The argument presented to Judge Tuchten by the representatives of the parties who applied for the appointment of curators ad litem on behalf of minors who do have guardians or close family members who can act as guardians, was that these guardians lacked the necessary “expertise” to advise the minor on the “subtleties and complexities of High Court litigation”.

However, our law has never required a person (whether a major or minor) to have “expertise” in the “subtleties and complexities of High Court litigation” in order to have the necessary locus standi to litigate. This is the arena of the trained attorney whose mandate is to provide the client with expert advice.

A curator ad litem is not required to be anything other than a natural person with the locus standi which the minor lacks and with an intention to act in the minor’s best interests. If all litigants had to be measured against the standards argued for in the Thithi and Others applications, curators ad litem would have to be appointed for all natural persons not trained in the legal field.

Judge Tuchten uses the Children’s Act to support his view that, save for the exceptions mentioned earlier, there is no reason why a close adult family member of sound mind (or a caregiver as defined in the Children’s Act) should not be able to represent or assist a minor with litigation if the minor’s biological parents are unable or unwilling to so do, or if there is a conflict of interest. Judge Tuchten appears to suggest that this should be possible without a formal application for the appointment of such a close family member as curator ad litem.

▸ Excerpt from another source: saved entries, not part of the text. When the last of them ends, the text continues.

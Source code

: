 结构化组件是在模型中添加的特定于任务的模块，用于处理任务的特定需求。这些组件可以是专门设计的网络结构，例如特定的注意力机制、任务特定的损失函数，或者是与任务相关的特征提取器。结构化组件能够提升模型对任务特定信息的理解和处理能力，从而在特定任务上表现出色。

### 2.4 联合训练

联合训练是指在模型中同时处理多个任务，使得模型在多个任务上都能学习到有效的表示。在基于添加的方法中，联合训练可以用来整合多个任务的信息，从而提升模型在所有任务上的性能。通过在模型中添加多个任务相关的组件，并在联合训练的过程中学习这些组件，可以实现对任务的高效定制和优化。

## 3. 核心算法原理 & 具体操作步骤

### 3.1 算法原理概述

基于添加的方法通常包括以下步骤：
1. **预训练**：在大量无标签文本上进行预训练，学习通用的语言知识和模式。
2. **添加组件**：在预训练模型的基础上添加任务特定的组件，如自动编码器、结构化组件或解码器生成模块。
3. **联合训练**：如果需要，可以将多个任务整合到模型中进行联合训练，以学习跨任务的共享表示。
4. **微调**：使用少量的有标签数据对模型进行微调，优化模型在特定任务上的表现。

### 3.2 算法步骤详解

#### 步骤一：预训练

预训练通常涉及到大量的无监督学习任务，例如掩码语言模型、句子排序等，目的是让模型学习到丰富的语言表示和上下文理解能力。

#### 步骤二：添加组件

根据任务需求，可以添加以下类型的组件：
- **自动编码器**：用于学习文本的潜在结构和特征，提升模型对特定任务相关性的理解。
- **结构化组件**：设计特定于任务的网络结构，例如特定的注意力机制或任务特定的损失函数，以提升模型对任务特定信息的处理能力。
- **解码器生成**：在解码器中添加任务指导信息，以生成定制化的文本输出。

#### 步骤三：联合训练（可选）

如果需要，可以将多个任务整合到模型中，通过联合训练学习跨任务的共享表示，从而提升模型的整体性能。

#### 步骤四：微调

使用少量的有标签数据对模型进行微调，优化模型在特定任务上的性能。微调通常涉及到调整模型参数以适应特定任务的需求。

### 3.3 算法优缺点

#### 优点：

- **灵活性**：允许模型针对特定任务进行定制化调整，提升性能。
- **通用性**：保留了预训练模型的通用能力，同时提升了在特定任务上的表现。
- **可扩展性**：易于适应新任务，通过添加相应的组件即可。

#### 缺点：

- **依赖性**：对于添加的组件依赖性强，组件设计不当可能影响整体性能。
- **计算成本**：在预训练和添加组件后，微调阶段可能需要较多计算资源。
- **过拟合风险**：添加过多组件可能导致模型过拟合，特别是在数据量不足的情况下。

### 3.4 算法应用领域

On this last point, I respectfully disagree with Judge Tuchten. It is my view that the abuse of process he seeks to address is the unnecessary expense of appointing an advocate or other legally trained person as curator ad litem on behalf of a minor in matters where:

  • the minor’s natural guardians are willing and able to represent or assist the minor 
  • or, if the latter are not available, where a close family member or caregiver (if he or she is a major, of sound mind and without any of the other limitations to the capacity to act as a natural person) is available.  

A family member or caregiver who is appointed as curator ad litem would be able to provide the minor with the necessary assistance and guidance expected from any adult lay person who could act as a litigant in his or her own action without any restriction. In this case, the only additional expenses incurred would be in respect of the application itself.

The capacity to be the bearer of rights and duties, to perform acts or to litigate in a law suit (locus standi) relates to the status of a person. Limiting or awarding this capacity or any part thereof to a third party is therefore significant. With the exception of reaching the age of 18, which automatically confers majority, the state alone can award, revoke or alter the status of a person. Allowing a person other than the biological parent of a minor to assume a position in which they remedy the limitations to a minor’s status as a litigant is not a decision which ought to be taken lightly. This should only take place through the intervention of the state and by way of formal application.  

Both the Road Accident Fund and judges hearing such applications should strongly object to appointing advocates as curators ad litem on behalf of minors who have biological parents or to the appointment of advocates above lay persons who are willing and able to assist and represent a minor’s family member. However, the requirement that a person who is not the biological mother or father of the minor must apply to be appointed as curator ad litem on their behalf should not be dispensed with.